== WORK INSTRUCTION ==
The answer must be an exact restatement of all the data.

== EXERCISE DATA ==
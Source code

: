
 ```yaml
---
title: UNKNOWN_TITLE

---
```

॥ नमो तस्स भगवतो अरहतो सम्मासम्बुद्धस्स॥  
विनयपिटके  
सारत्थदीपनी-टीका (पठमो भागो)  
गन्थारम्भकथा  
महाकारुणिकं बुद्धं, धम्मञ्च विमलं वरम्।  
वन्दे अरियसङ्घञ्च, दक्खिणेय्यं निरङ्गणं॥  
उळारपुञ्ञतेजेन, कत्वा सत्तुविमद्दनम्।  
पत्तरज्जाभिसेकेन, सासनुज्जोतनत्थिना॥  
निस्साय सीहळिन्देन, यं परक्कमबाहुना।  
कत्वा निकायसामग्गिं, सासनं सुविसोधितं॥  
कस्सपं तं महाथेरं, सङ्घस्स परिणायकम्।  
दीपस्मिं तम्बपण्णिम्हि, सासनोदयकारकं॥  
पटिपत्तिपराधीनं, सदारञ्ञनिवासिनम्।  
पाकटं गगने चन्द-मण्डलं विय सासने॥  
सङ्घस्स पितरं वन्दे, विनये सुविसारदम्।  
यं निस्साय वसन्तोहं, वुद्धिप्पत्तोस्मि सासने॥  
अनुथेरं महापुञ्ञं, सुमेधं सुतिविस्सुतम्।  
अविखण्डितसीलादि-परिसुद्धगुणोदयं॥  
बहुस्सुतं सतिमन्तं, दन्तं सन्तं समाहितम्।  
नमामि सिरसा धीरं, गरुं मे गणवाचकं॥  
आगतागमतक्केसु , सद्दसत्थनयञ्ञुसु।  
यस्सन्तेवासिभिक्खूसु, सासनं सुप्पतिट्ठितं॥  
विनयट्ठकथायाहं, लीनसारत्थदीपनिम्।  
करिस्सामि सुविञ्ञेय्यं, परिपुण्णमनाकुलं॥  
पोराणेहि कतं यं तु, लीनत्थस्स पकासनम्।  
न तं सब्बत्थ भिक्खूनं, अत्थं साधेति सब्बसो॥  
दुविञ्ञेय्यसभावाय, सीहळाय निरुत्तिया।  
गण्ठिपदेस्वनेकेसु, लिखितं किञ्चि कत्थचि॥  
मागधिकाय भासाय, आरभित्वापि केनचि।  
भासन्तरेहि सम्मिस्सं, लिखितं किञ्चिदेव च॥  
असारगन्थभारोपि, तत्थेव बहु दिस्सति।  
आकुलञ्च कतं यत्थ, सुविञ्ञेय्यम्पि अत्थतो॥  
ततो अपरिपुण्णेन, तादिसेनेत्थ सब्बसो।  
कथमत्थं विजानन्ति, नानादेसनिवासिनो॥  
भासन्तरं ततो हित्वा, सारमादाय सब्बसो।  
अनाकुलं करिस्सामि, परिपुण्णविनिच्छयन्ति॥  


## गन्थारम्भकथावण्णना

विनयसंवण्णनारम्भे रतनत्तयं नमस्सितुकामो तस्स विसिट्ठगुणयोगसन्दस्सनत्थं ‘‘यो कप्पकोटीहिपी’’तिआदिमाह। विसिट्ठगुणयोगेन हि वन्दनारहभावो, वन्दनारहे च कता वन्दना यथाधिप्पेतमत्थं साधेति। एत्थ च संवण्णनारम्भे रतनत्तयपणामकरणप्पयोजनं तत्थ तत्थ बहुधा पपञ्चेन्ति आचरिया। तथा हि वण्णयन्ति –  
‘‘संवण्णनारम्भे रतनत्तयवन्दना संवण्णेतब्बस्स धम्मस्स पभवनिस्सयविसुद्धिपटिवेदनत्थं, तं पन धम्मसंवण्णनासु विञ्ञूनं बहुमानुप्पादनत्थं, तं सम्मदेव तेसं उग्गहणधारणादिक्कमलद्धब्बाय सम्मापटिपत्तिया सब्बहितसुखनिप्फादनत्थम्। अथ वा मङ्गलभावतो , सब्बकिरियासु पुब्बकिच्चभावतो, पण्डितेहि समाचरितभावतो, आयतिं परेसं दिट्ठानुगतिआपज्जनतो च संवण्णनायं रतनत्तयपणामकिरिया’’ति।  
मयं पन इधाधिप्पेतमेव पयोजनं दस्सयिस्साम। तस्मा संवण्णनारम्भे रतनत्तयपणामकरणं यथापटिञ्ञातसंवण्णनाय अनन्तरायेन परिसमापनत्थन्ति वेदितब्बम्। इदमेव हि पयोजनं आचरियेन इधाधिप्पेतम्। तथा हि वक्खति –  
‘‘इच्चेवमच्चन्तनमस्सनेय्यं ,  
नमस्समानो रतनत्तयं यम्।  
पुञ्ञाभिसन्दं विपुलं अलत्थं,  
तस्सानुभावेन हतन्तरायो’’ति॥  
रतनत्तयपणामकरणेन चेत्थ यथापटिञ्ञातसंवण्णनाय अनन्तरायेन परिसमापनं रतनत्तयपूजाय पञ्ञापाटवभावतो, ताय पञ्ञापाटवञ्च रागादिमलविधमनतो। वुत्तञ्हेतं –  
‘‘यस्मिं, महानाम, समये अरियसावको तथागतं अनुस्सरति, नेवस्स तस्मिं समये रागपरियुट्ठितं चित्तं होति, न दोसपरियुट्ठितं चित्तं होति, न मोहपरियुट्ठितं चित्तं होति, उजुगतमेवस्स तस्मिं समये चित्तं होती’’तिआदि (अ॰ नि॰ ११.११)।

== ANSWER SPACE ==
Source code

:
 ```yaml
---
title: UNKNOWN_TITLE

---
```

॥ नमो तस्स भगवतो अरहतो सम्मासम्बुद्धस्स॥  
विनयपिटके  
सारत्थदीपनी-टीका (पठमो भागो)  
गन्थारम्भकथा  
महाकारुणिकं बुद्धं, धम्मञ्च विमलं वरम्।  
वन्दे अरियसङ्घञ्च, दक्खिणेय्यं निरङ्गणं॥  
उळारपुञ्ञतेजेन, कत्वा सत्तुविमद्दनम्।  
पत्तरज्जाभिसेकेन, सासनुज्जोतनत्थिना॥  
निस्साय सीहळिन्देन, यं परक्कमबाहुना।  
कत्वा निकायसामग्गिं, सासनं सुविसोधितं॥  
कस्सपं तं महाथेरं, सङ्घस्स परिणायकम्।  
दीपस्मिं तम्बपण्णिम्हि, सासनोदयकारकं॥  
पटिपत्तिपराधीनं, सदारञ्ञनिवासिनम्।  
पाकटं गगने चन्द-मण्डलं विय सासने॥  
सङ्घस्स पितरं वन्दे, विनये सुविसारदम्।  
यं निस्साय वसन्तोहं, वुद्धिप्पत्तोस्मि सासने॥  
अनुथेरं महापुञ्ञं, सुमेधं सुतिविस्सुतम्।  
अविखण्डितसीलादि-परिसुद्धगुणोदयं॥  
बहुस्सुतं सतिमन्तं, दन्तं सन्तं समाहितम्।  
नमामि सिरसा धीरं, गरुं मे गणवाचकं॥  
आगतागमतक्केसु , सद्दसत्थनयञ्ञुसु।  
यस्सन्तेवासिभिक्खूसु, सासनं सुप्पतिट्ठितं॥  
विनयट्ठकथायाहं, लीनसारत्थदीपनिम्।  
करिस्सामि सुविञ्ञेय्यं, परिपुण्णमनाकुलं॥  
पोराणेहि कतं यं तु, लीनत्थस्स पकासनम्।  
न तं सब्बत्थ भिक्खूनं, अत्थं साधेति सब्बसो॥  
दुविञ्ञेय्यसभावाय, सीहळाय निरुत्तिया।  
गण्ठिपदेस्वनेकेसु, लिखितं किञ्चि कत्थचि॥  
मागधिकाय भासाय, आरभित्वापि केनचि।  
भासन्तरेहि सम्मिस्सं, लिखितं किञ्चिदेव च॥  
असारगन्थभारोपि, तत्थेव बहु दिस्सति।  
आकुलञ्च कतं यत्थ, सुविञ्ञेय्यम्पि अत्थतो॥  
ततो अपरिपुण्णेन, तादिसेनेत्थ सब्बसो।  
कथमत्थं विजानन्ति, नानादेसनिवासिनो॥  
भासन्तरं ततो हित्वा, सारमादाय सब्बसो।  
अनाकुलं करिस्सामि, परिपुण्णविनिच्छयन्ति॥  


## गन्थारम्भकथावण्णना

विनयसंवण्णनारम्भे रतनत्तयं नमस्सितुकामो तस्स विसिट्ठगुणयोगसन्दस्सनत्थं ‘‘यो कप्पकोटीहिपी’’तिआदिमाह। विसिट्ठगुणयोगेन हि वन्दनारहभावो, वन्दनारहे च कता वन्दना यथाधिप्पेतमत्थं साधेति। एत्थ च संवण्णनारम्भे रतनत्तयपणामकरणप्पयोजनं तत्थ तत्थ बहुधा पपञ्चेन्ति आचरिया। तथा हि वण्णयन्ति –  
‘‘संवण्णनारम्भे रतनत्तयवन्दना संवण्णेतब्बस्स धम्मस्स पभवनिस्सयविसुद्धिपटिवेदनत्थं, तं पन धम्मसंवण्णनासु विञ्ञूनं बहुमानुप्पादनत्थं, तं सम्मदेव तेसं उग्गहणधारणादिक्कमलद्धब्बाय सम्मापटिपत्तिया सब्बहितसुखनिप्फादनत्थम्। अथ वा मङ्गलभावतो , सब्बकिरियासु पुब्बकिच्चभावतो, पण्डितेहि समाचरितभावतो, आयतिं परेसं दिट्ठानुगतिआपज्जनतो च संवण्णनायं रतनत्तयपणामकिरिया’’ति।  
मयं पन इधाधिप्पेतमेव पयोजनं दस्सयिस्साम। तस्मा संवण्णनारम्भे रतनत्तयपणामकरणं यथापटिञ्ञातसंवण्णनाय अनन्तरायेन परिसमापनत्थन्ति वेदितब्बम्। इदमेव हि पयोजनं आचरियेन इधाधिप्पेतम्। तथा हि वक्खति –  
‘‘इच्चेवमच्चन्तनमस्सनेय्यं ,  
नमस्समानो रतनत्तयं यम्।  
पुञ्ञाभिसन्दं विपुलं अलत्थं,  
तस्सानुभावेन हतन्तरायो’’ति॥  
रतनत्तयपणामकरणेन चेत्थ यथापटिञ्ञातसंवण्णनाय अनन्तरायेन परिसमापनं रतनत्तयपूजाय पञ्ञापाटवभावतो, ताय पञ्ञापाटवञ्च रागादिमलविधमनतो। वुत्तञ्हेतं –  
‘‘यस्मिं, महानाम, समये अरियसावको तथागतं अनुस्सरति, नेवस्स तस्मिं समये रागपरियुट्ठितं चित्तं होति, न दोसपरियुट्ठितं चित्तं होति, न मोहपरियुट्ठितं चित्तं होति, उजुगतमेवस्स तस्मिं समये चित्तं होती’’तिआदि (अ॰ नि॰ ११.११)।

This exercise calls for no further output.